◆ Work task ◆
Copy each line below in which the string "clause" appears.

--- Exercise material Enclosed Below ---

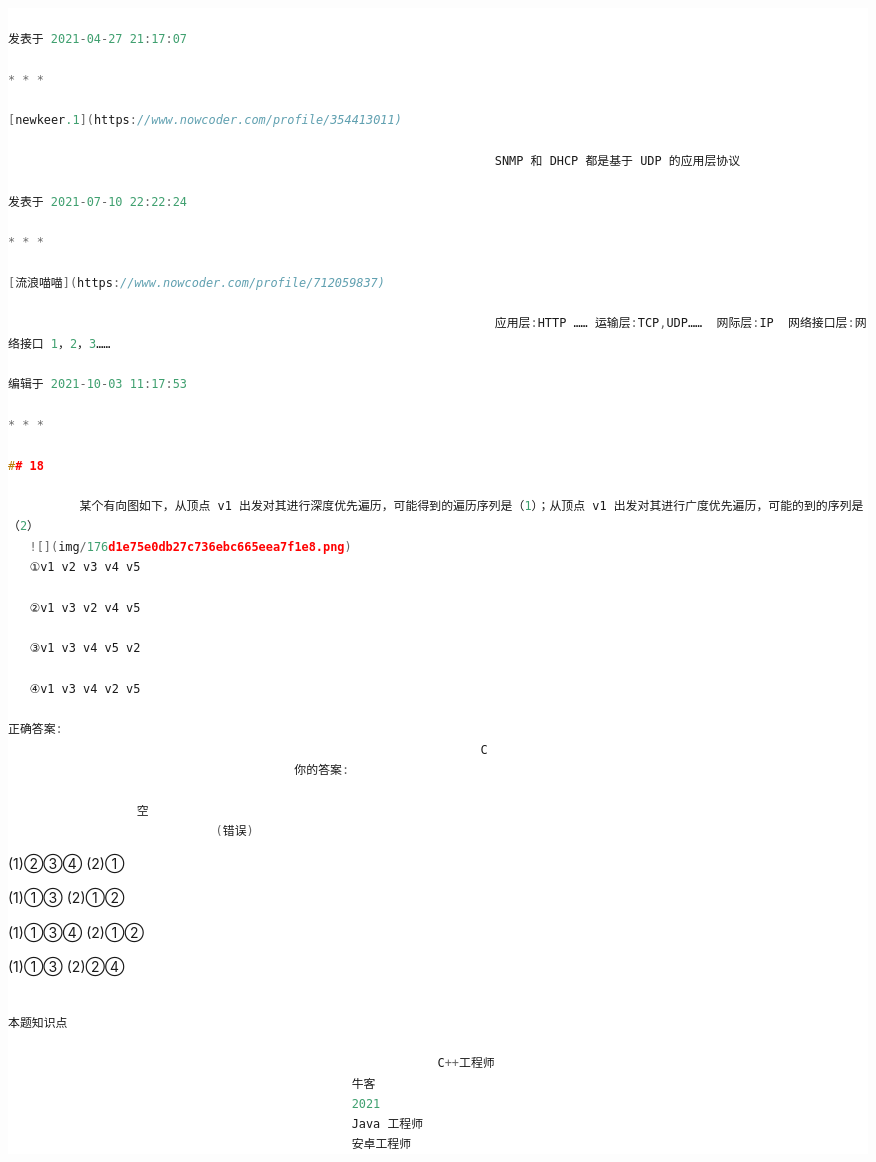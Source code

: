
 ```cpp

发表于 2021-04-27 21:17:07

* * *

[newkeer.1](https://www.nowcoder.com/profile/354413011)

                                                                    SNMP 和 DHCP 都是基于 UDP 的应用层协议

发表于 2021-07-10 22:22:24

* * *

[流浪喵喵](https://www.nowcoder.com/profile/712059837)

                                                                    应用层:HTTP …… 运输层:TCP,UDP……  网际层:IP  网络接口层:网络接口 1，2，3……

编辑于 2021-10-03 11:17:53

* * *

## 18

          某个有向图如下，从顶点 v1 出发对其进行深度优先遍历，可能得到的遍历序列是（1）；从顶点 v1 出发对其进行广度优先遍历，可能的到的序列是（2） 
   ![](img/176d1e75e0db27c736ebc665eea7f1e8.png)  
   ①v1 v2 v3 v4 v5 

   ②v1 v3 v2 v4 v5 

   ③v1 v3 v4 v5 v2 

   ④v1 v3 v4 v2 v5 

正确答案:
                                                                  C
                                        你的答案:

                  空
                             (错误)

```
(1)②③④ (2)①

```cpp

```
(1)①③ (2)①②
```cpp

```
(1)①③④ (2)①②
```cpp

```
(1)①③ (2)②④
```cpp

本题知识点

                                                            C++工程师 
                                                牛客 
                                                2021 
                                                Java 工程师 
                                                安卓工程师 
```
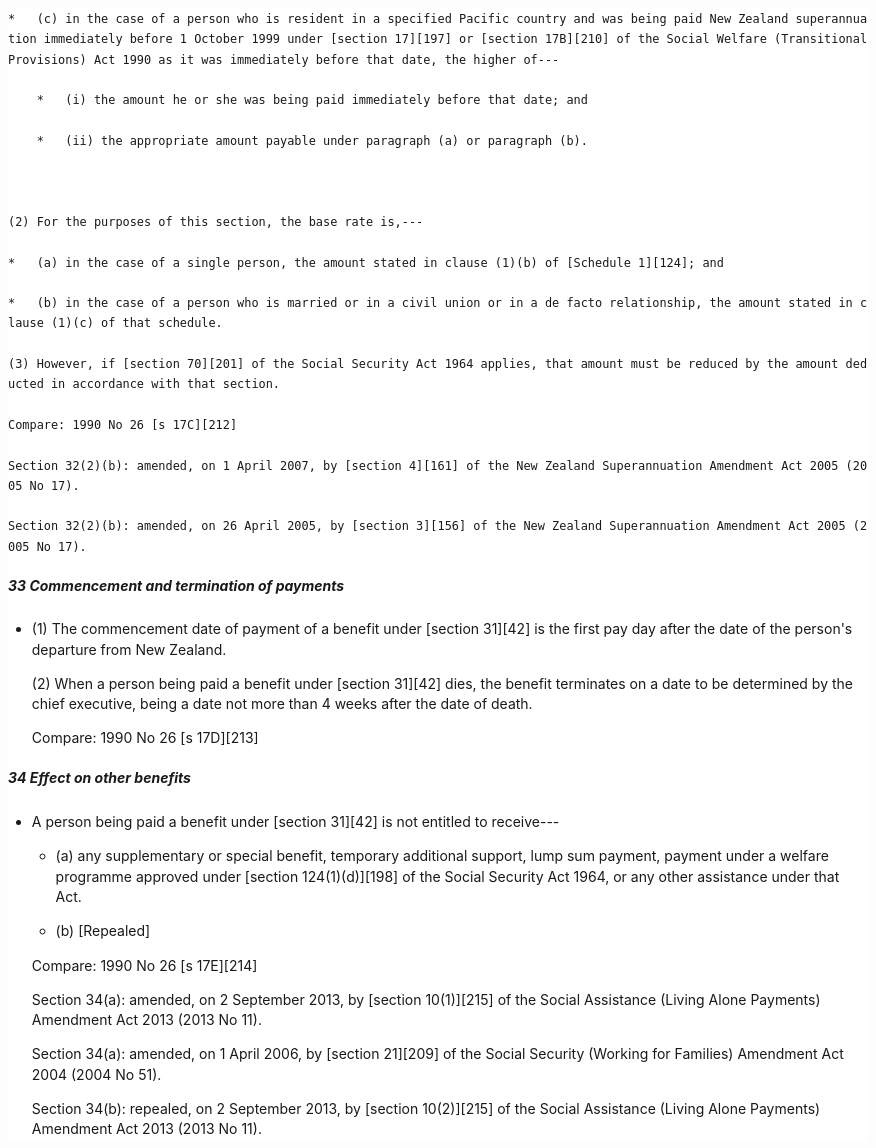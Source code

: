         
    
    *   (c) in the case of a person who is resident in a specified Pacific country and was being paid New Zealand superannuation immediately before 1 October 1999 under [section 17][197] or [section 17B][210] of the Social Welfare (Transitional Provisions) Act 1990 as it was immediately before that date, the higher of---
            
        *   (i) the amount he or she was being paid immediately before that date; and
        
        *   (ii) the appropriate amount payable under paragraph (a) or paragraph (b).
        
        
    
    (2) For the purposes of this section, the base rate is,---
        
    *   (a) in the case of a single person, the amount stated in clause (1)(b) of [Schedule 1][124]; and
    
    *   (b) in the case of a person who is married or in a civil union or in a de facto relationship, the amount stated in clause (1)(c) of that schedule.
    
    (3) However, if [section 70][201] of the Social Security Act 1964 applies, that amount must be reduced by the amount deducted in accordance with that section.
    
    Compare: 1990 No 26 [s 17C][212]
    
    Section 32(2)(b): amended, on 1 April 2007, by [section 4][161] of the New Zealand Superannuation Amendment Act 2005 (2005 No 17).
    
    Section 32(2)(b): amended, on 26 April 2005, by [section 3][156] of the New Zealand Superannuation Amendment Act 2005 (2005 No 17).

##### 33 Commencement and termination of payments
    
*   (1) The commencement date of payment of a benefit under [section 31][42] is the first pay day after the date of the person's departure from New Zealand.
    
    (2) When a person being paid a benefit under [section 31][42] dies, the benefit terminates on a date to be determined by the chief executive, being a date not more than 4 weeks after the date of death.
    
    Compare: 1990 No 26 [s 17D][213]

##### 34 Effect on other benefits
    
*   A person being paid a benefit under [section 31][42] is not entitled to receive---
        
    *   (a) any supplementary or special benefit, temporary additional support, lump sum payment, payment under a welfare programme approved under [section 124(1)(d)][198] of the Social Security Act 1964, or any other assistance under that Act.
    
    *   (b) \[Repealed\]
    
    Compare: 1990 No 26 [s 17E][214]
    
    Section 34(a): amended, on 2 September 2013, by [section 10(1)][215] of the Social Assistance (Living Alone Payments) Amendment Act 2013 (2013 No 11).
    
    Section 34(a): amended, on 1 April 2006, by [section 21][209] of the Social Security (Working for Families) Amendment Act 2004 (2004 No 51).
    
    Section 34(b): repealed, on 2 September 2013, by [section 10(2)][215] of the Social Assistance (Living Alone Payments) Amendment Act 2013 (2013 No 11).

--- End of Enclosed Exercise material ---

◆ Written solution ◆
    *   (a) in the case of a single person, the amount stated in clause (1)(b) of [Schedule 1][124]; and
    *   (b) in the case of a person who is married or in a civil union or in a de facto relationship, the amount stated in clause (1)(c) of that schedule.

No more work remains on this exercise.